And next, we'll hear from Jon Greenhill with Baring.

Jon Greenhill - Baring Asset Management Limited

Just on Slide 15, looking at your fiscal '15 targets. When we look at sales, your targets for ACI and automotive are the same, yet the profit distribution still favors ACI quite a lot. Is that simply to do with the upfront R&D still in automotive? And when, if ever, would we expect automotive to get to the same kind of margin level as you see in ACI?

Shigenobu Nagamori

[Japanese] It is due to the R&D expenses. [Japanese] Okay, if you look at the FY '15, that our target is JPY 300 billion for ACIM and with the same JPY 300 billion for the auto. But we assume JPY 150 billion, half of that, will come from the merger and acquisitions. Then for those other merger and acquisition -- [Japanese] We have had that a little bit, but less than half that. But still, for those who manage, it will be difficult to assume some OP margins. So we are saying that for the OA gross portion, we were assuming 15% target, but we were assuming 12% OP margin for the future M&A portion. That would making a total automobile margin looks lower, but in the reality, it is not.

Masahiro Nagayasu

[indiscernible] of which we have paid 14, it is a breakdown of automotive section, but if possible [indiscernible]. That portion of the margin is 15, and we are taking consolidated view on the M&A portion. So including amortization of our intangible assets, that the portion our is measuring thereabout [ph]. So overall, 7.5% over the JPY 300 billion of net sales.

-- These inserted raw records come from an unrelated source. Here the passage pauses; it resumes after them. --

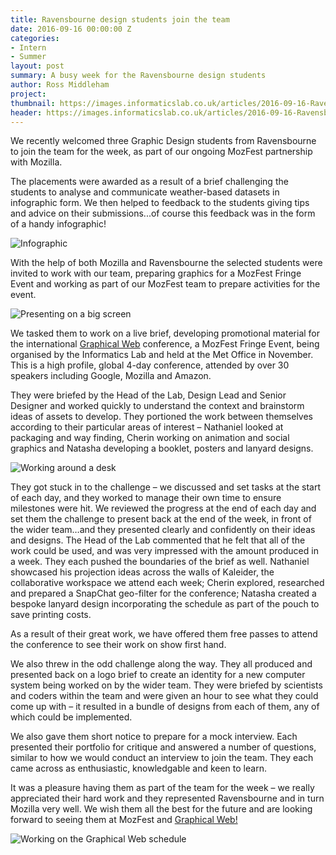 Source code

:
 ```yaml
---
title: Ravensbourne design students join the team
date: 2016-09-16 00:00:00 Z
categories:
- Intern
- Summer
layout: post
summary: A busy week for the Ravensbourne design students
author: Ross Middleham
project: 
thumbnail: https://images.informaticslab.co.uk/articles/2016-09-16-Ravensbourne-work-experience/20160909_120306.jpg
header: https://images.informaticslab.co.uk/articles/2016-09-16-Ravensbourne-work-experience/20160908_091857.jpg
---
```


We recently welcomed three Graphic Design students from Ravensbourne to join the team for the week, as part of our ongoing MozFest partnership with Mozilla.

The placements were awarded as a result of a brief challenging the students to analyse and communicate weather-based datasets in infographic form. We then helped to feedback to the students giving tips and advice on their submissions...of course this feedback was in the form of a handy infographic!

![Infographic](https://images.informaticslab.co.uk/articles/2016-09-16-Ravensbourne-work-experience/infographic_feedback.png)

With the help of both Mozilla and Ravensbourne the selected students were invited to work with our team, preparing graphics for a MozFest Fringe Event and working as part of our MozFest team to prepare activities for the event.


![Presenting on a big screen](https://images.informaticslab.co.uk/articles/2016-09-16-Ravensbourne-work-experience/20160908_092745.jpg)

We tasked them to work on a live brief, developing promotional material for the international [Graphical Web](http://2016.graphicalweb.org/) conference, a MozFest Fringe Event, being organised by the Informatics Lab and held at the Met Office in November. This is a high profile, global 4-day conference, attended by over 30 speakers including Google, Mozilla and Amazon.

They were briefed by the Head of the Lab, Design Lead and Senior Designer and worked quickly to understand the context and brainstorm ideas of assets to develop. They portioned the work between themselves according to their particular areas of interest – Nathaniel looked at packaging and way finding, Cherin working on animation and social graphics and Natasha developing a booklet, posters and lanyard designs.

![Working around a desk](https://images.informaticslab.co.uk/articles/2016-09-16-Ravensbourne-work-experience/20160909_120255.jpg)

They got stuck in to the challenge – we discussed and set tasks at the start of each day, and they worked to manage their own time to ensure milestones were hit. We reviewed the progress at the end of each day and set them the challenge to present back at the end of the week, in front of the wider team…and they presented clearly and confidently on their ideas and designs. The Head of the Lab commented that he felt that all of the work could be used, and was very impressed with the amount produced in a week. They each pushed the boundaries of the brief as well. Nathaniel showcased his projection ideas across the walls of Kaleider, the collaborative workspace we attend each week; Cherin explored, researched and prepared a SnapChat geo-filter for the conference; Natasha created a bespoke lanyard design incorporating the schedule as part of the pouch to save printing costs.

As a result of their great work, we have offered them free passes to attend the conference to see their work on show first hand.

We also threw in the odd challenge along the way. They all produced and presented back on a logo brief to create an identity for a new computer system being worked on by the wider team. They were briefed by scientists and coders within the team and were given an hour to see what they could come up with – it resulted in a bundle of designs from each of them, any of which could be implemented.

We also gave them short notice to prepare for a mock interview. Each presented their portfolio for critique and answered a number of questions, similar to how we would conduct an interview to join the team. They each came across as enthusiastic, knowledgable and keen to learn.

It was a pleasure having them as part of the team for the week – we really appreciated their hard work and they represented Ravensbourne and in turn Mozilla very well. We wish them all the best for the future and are looking forward to seeing them at MozFest and [Graphical Web!](http://2016.graphicalweb.org/)

![Working on the Graphical Web schedule](https://images.informaticslab.co.uk/articles/2016-09-16-Ravensbourne-work-experience/20160909_120322.jpg)
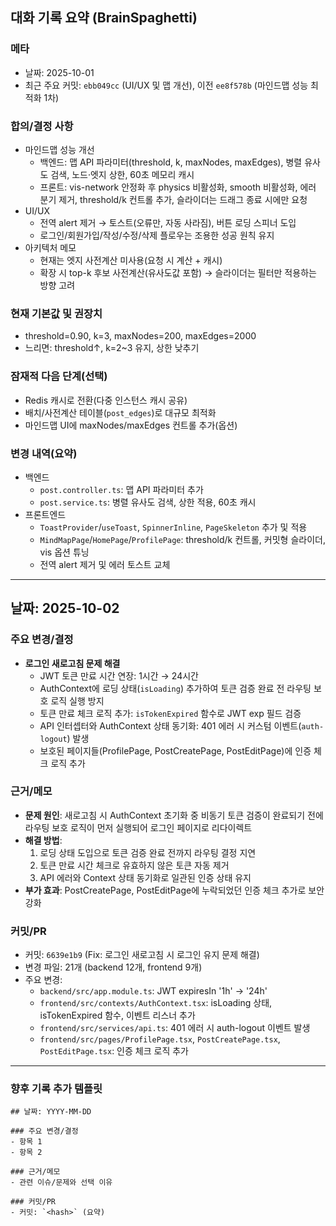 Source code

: ## 대화 기록 요약 (BrainSpaghetti)

### 메타

- 날짜: 2025-10-01
- 최근 주요 커밋: `ebb049cc` (UI/UX 및 맵 개선), 이전 `ee8f578b` (마인드맵 성능 최적화 1차)

### 합의/결정 사항

- 마인드맵 성능 개선
  - 백엔드: 맵 API 파라미터(threshold, k, maxNodes, maxEdges), 병렬 유사도 검색, 노드·엣지 상한, 60초 메모리 캐시
  - 프론트: vis-network 안정화 후 physics 비활성화, smooth 비활성화, 에러 분기 제거, threshold/k 컨트롤 추가, 슬라이더는 드래그 종료 시에만 요청
- UI/UX
  - 전역 alert 제거 → 토스트(오류만, 자동 사라짐), 버튼 로딩 스피너 도입
  - 로그인/회원가입/작성/수정/삭제 플로우는 조용한 성공 원칙 유지
- 아키텍처 메모
  - 현재는 엣지 사전계산 미사용(요청 시 계산 + 캐시)
  - 확장 시 top-k 후보 사전계산(유사도값 포함) → 슬라이더는 필터만 적용하는 방향 고려

### 현재 기본값 및 권장치

- threshold=0.90, k=3, maxNodes=200, maxEdges=2000
- 느리면: threshold↑, k=2~3 유지, 상한 낮추기

### 잠재적 다음 단계(선택)

- Redis 캐시로 전환(다중 인스턴스 캐시 공유)
- 배치/사전계산 테이블(`post_edges`)로 대규모 최적화
- 마인드맵 UI에 maxNodes/maxEdges 컨트롤 추가(옵션)

### 변경 내역(요약)

- 백엔드
  - `post.controller.ts`: 맵 API 파라미터 추가
  - `post.service.ts`: 병렬 유사도 검색, 상한 적용, 60초 캐시
- 프론트엔드
  - `ToastProvider`/`useToast`, `SpinnerInline`, `PageSkeleton` 추가 및 적용
  - `MindMapPage`/`HomePage`/`ProfilePage`: threshold/k 컨트롤, 커밋형 슬라이더, vis 옵션 튜닝
  - 전역 alert 제거 및 에러 토스트 교체

---

## 날짜: 2025-10-02

### 주요 변경/결정

- **로그인 새로고침 문제 해결**
  - JWT 토큰 만료 시간 연장: 1시간 → 24시간
  - AuthContext에 로딩 상태(`isLoading`) 추가하여 토큰 검증 완료 전 라우팅 보호 로직 실행 방지
  - 토큰 만료 체크 로직 추가: `isTokenExpired` 함수로 JWT exp 필드 검증
  - API 인터셉터와 AuthContext 상태 동기화: 401 에러 시 커스텀 이벤트(`auth-logout`) 발생
  - 보호된 페이지들(ProfilePage, PostCreatePage, PostEditPage)에 인증 체크 로직 추가

### 근거/메모

- **문제 원인**: 새로고침 시 AuthContext 초기화 중 비동기 토큰 검증이 완료되기 전에 라우팅 보호 로직이 먼저 실행되어 로그인 페이지로 리다이렉트
- **해결 방법**:
  1. 로딩 상태 도입으로 토큰 검증 완료 전까지 라우팅 결정 지연
  2. 토큰 만료 시간 체크로 유효하지 않은 토큰 자동 제거
  3. API 에러와 Context 상태 동기화로 일관된 인증 상태 유지
- **부가 효과**: PostCreatePage, PostEditPage에 누락되었던 인증 체크 추가로 보안 강화

### 커밋/PR

- 커밋: `6639e1b9` (Fix: 로그인 새로고침 시 로그인 유지 문제 해결)
- 변경 파일: 21개 (backend 12개, frontend 9개)
- 주요 변경:
  - `backend/src/app.module.ts`: JWT expiresIn '1h' → '24h'
  - `frontend/src/contexts/AuthContext.tsx`: isLoading 상태, isTokenExpired 함수, 이벤트 리스너 추가
  - `frontend/src/services/api.ts`: 401 에러 시 auth-logout 이벤트 발생
  - `frontend/src/pages/ProfilePage.tsx`, `PostCreatePage.tsx`, `PostEditPage.tsx`: 인증 체크 로직 추가

---

### 향후 기록 추가 템플릿

```
## 날짜: YYYY-MM-DD

### 주요 변경/결정
- 항목 1
- 항목 2

### 근거/메모
- 관련 이슈/문제와 선택 이유

### 커밋/PR
- 커밋: `<hash>` (요약)
```
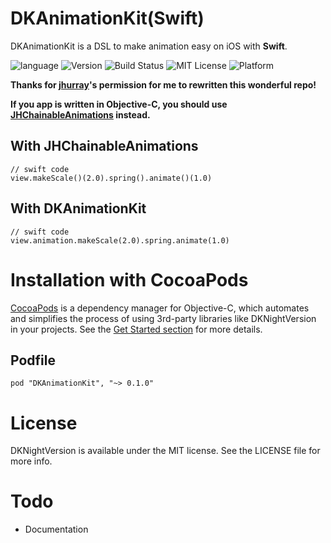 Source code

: # DKAnimationKit(Swift)

DKAnimationKit is a DSL to make animation easy on iOS with **Swift**.

![language](https://img.shields.io/badge/language-swift-orange.svg)
![Version](https://img.shields.io/badge/Pod-%20v0.1.0%20-or.svg)
![Build Status](https://img.shields.io/badge/build-passing-brightgreen.svg)
![MIT License](https://img.shields.io/github/license/mashape/apistatus.svg)
![Platform](https://img.shields.io/badge/platform-%20iOS%20-lightgrey.svg)


**Thanks for [jhurray](https://github.com/jhurray)'s permission for me to rewritten this wonderful repo!**



**If you app is written in Objective-C, you should use [JHChainableAnimations](https://github.com/jhurray/JHChainableAnimations) instead.**

## With JHChainableAnimations

```
// swift code
view.makeScale()(2.0).spring().animate()(1.0)
```

## With DKAnimationKit

```
// swift code
view.animation.makeScale(2.0).spring.animate(1.0)
```

# Installation with CocoaPods

[CocoaPods](https://cocoapods.org/) is a dependency manager for Objective-C, which automates and simplifies the process of using 3rd-party libraries like DKNightVersion in your projects. See the [Get Started section](https://cocoapods.org/#get_started) for more details.

## Podfile

```
pod "DKAnimationKit", "~> 0.1.0"
```

# License

DKNightVersion is available under the MIT license. See the LICENSE file for more info.

# Todo

- Documentation
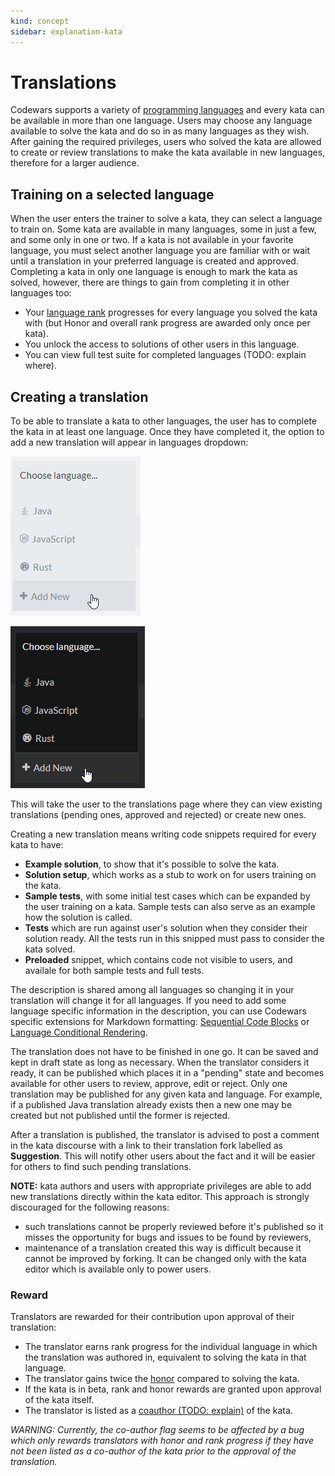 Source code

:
```yaml
---
kind: concept
sidebar: explanation-kata
---
```


# Translations

Codewars supports a variety of [programming languages][languages] and every kata can be available in more than one language. Users may choose any language available to solve the kata and do so in as many languages as they wish. After gaining the required privileges, users who solved the kata are allowed to create or review translations to make the kata available in new languages, therefore for a larger audience.

## Training on a selected language

When the user enters the trainer to solve a kata, they can select a language to train on. Some kata are available in many languages, some in just a few, and some only in one or two. If a kata is not available in your favorite language, you must select another language you are familiar with or wait until a translation in your preferred language is created and approved.
Completing a kata in only one language is enough to mark the kata as solved, however, there are things to gain from completing it in other languages too:

- Your [language rank][ranks-breakdown] progresses for every language you solved the kata with (but Honor and overall rank progress are awarded only once per kata).
- You unlock the access to solutions of other users in this language.
- You can view full test suite for completed languages (TODO: explain where).

## Creating a translation

To be able to translate a kata to other languages, the user has to complete the kata in at least one language. Once they have completed it, the option to add a new translation will appear in languages dropdown:

<div class="block dark:hidden">

![add translation](./img/add-translation_light.png)

</div>
<div class="hidden dark:block">

![add translation](./img/add-translation_dark.png)

</div>

This will take the user to the translations page where they can view existing translations (pending ones, approved and rejected) or create new ones.

Creating a new translation means writing code snippets required for every kata to have:

- **Example solution**, to show that it's possible to solve the kata.
- **Solution setup**, which works as a stub to work on for users training on the kata.
- **Sample tests**, with some initial test cases which can be expanded by the user training on a kata. Sample tests can also serve as an example how the solution is called.
- **Tests** which are run against user's solution when they consider their solution ready. All the tests run in this snipped must pass to consider the kata solved.
- **Preloaded** snippet, which contains code not visible to users, and availale for both sample tests and full tests.

The description is shared among all languages so changing it in your translation will change it for all languages. If you need to add some language specific information in the description, you can use Codewars specific extensions for Markdown formatting: [Sequential Code Blocks][sequential-code-blocks] or [Language Conditional Rendering][conditional-rendering].

The translation does not have to be finished in one go. It can be saved and kept in draft state as long as necessary. When the translator considers it ready, it can be published which places it in a "pending" state and becomes available for other users to review, approve, edit or reject. Only one translation may be published for any given kata and language. For example, if a published Java translation already exists then a new one may be created but not published until the former is rejected.

After a translation is published, the translator is advised to post a comment in the kata discourse with a link to their translation fork labelled as **Suggestion**. This will notify other users about the fact and it will be easier for others to find such pending translations.

**NOTE:** kata authors and users with appropriate privileges are able to add new translations directly within the kata editor. This approach is strongly discouraged for the following reasons:

- such translations cannot be properly reviewed before it's published so it misses the opportunity for bugs and issues to be found by reviewers,
- maintenance of a translation created this way is difficult because it cannot be improved by forking. It can be changed only with the kata editor which is available only to power users.

### Reward

Translators are rewarded for their contribution upon approval of their translation:

- The translator earns rank progress for the individual language in which the translation was authored in, equivalent to solving the kata in that language.
- The translator gains twice the [honor][honor-reference-other] compared to solving the kata.
- If the kata is in beta, rank and honor rewards are granted upon approval of the kata itself.
- The translator is listed as a [coauthor (TODO: explain)]() of the kata.

_WARNING: Currently, the co-author flag seems to be affected by a bug which only rewards translators with honor and rank progress if they have not been listed as a co-author of the kata prior to the approval of the translation._



[languages]: /languages/
[ranks-breakdown]: /concepts/gamification/ranks/#user-rank-breakdown
[sequential-code-blocks]: /references/markdown/extensions/#sequential-code-blocks
[conditional-rendering]: /references/markdown/extensions/#conditional-rendering
[honor-reference-other]: /references/gamification/honor/#other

Jon Greenhill - Baring Asset Management Limited

And then just the second question, within the One Nidec strategy, isn't it the perfect time to actually go to One Nidec and tidy up some of the small and slightly messy subsidiary listings that you have, and therefore, not have to battle with how these synergies are split amongst minority holders in various companies?

Shigenobu Nagamori

[Japanese] Well, we don't know when that would take place. [Japanese] If we deem that it'll be effective to clear out the situation, then we will be move forward with efforts to do so. And if we deem that it is not effective, then we will not do so. [Japanese] Now in order to move forward with taking steps, unless there are benefits to be derived from doing that, it would be meaningless to move ahead with efforts.

Operator

And is Mr. Greenhill -- next we'll move to Aaron Rakers with Stifel.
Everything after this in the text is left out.